» Task
Let the line containing "## How to look at the results" serve as the first line of the answer and the final line of the entries as its last, with every line between copied exactly.

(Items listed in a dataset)
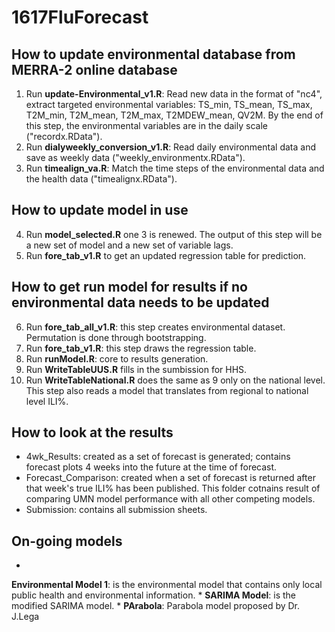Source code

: # 1617FluForecast
## How to update environmental database from MERRA-2 online database
1. Run **update-Environmental_v1.R**: Read new data in the format of "nc4", extract targeted environmental variables: TS_min, TS_mean, TS_max, T2M_min, T2M_mean, T2M_max, T2MDEW_mean, QV2M. By the end of this step, the environmental variables are in the daily scale ("recordx.RData").
2. Run **dialyweekly_conversion_v1.R**: Read daily environmental data and save as weekly data ("weekly_environmentx.RData").
3. Run **timealign_va.R**: Match the time steps of the environmental data and the health data ("timealignx.RData").

## How to update model in use
4. Run **model_selected.R** one 3 is renewed. The output of this step will be a new set of model and a new set of variable lags.
5. Run **fore_tab_v1.R** to get an updated regression table for prediction.

## How to get run model for results if no environmental data needs to be updated
6. Run **fore_tab_all_v1.R**: this step creates environmental dataset. Permutation is done through bootstrapping.
7. Run **fore_tab_v1.R**: this step draws the regression table.
8. Run **runModel.R**: core to results generation.
9. Run **WriteTableUUS.R** fills in the sumbission for HHS.
10. Run **WriteTableNational.R** does the same as 9 only on the national level. This step also reads a model that translates from regional to national level ILI\%.

## How to look at the results
* 4wk_Results: created as a set of forecast is generated; contains forecast plots 4 weeks into the future at the time of forecast.
* Forecast_Comparison: created when a set of forecast is returned after that week's true ILI\% has been published. This folder cotnains result of comparing UMN model performance with all other competing models. 
* Submission: contains all submission sheets.

## On-going models
*
**Environmental Model 1**: is the environmental model that contains only local public health and environmental information.
*
**SARIMA Model**: is the modified SARIMA model.
*
**PArabola**: Parabola model proposed by Dr. J.Lega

» Result of this task
## How to look at the results
* 4wk_Results: created as a set of forecast is generated; contains forecast plots 4 weeks into the future at the time of forecast.
* Forecast_Comparison: created when a set of forecast is returned after that week's true ILI\% has been published. This folder cotnains result of comparing UMN model performance with all other competing models. 
* Submission: contains all submission sheets.

## On-going models
*
**Environmental Model 1**: is the environmental model that contains only local public health and environmental information.
*
**SARIMA Model**: is the modified SARIMA model.
*
**PArabola**: Parabola model proposed by Dr. J.Lega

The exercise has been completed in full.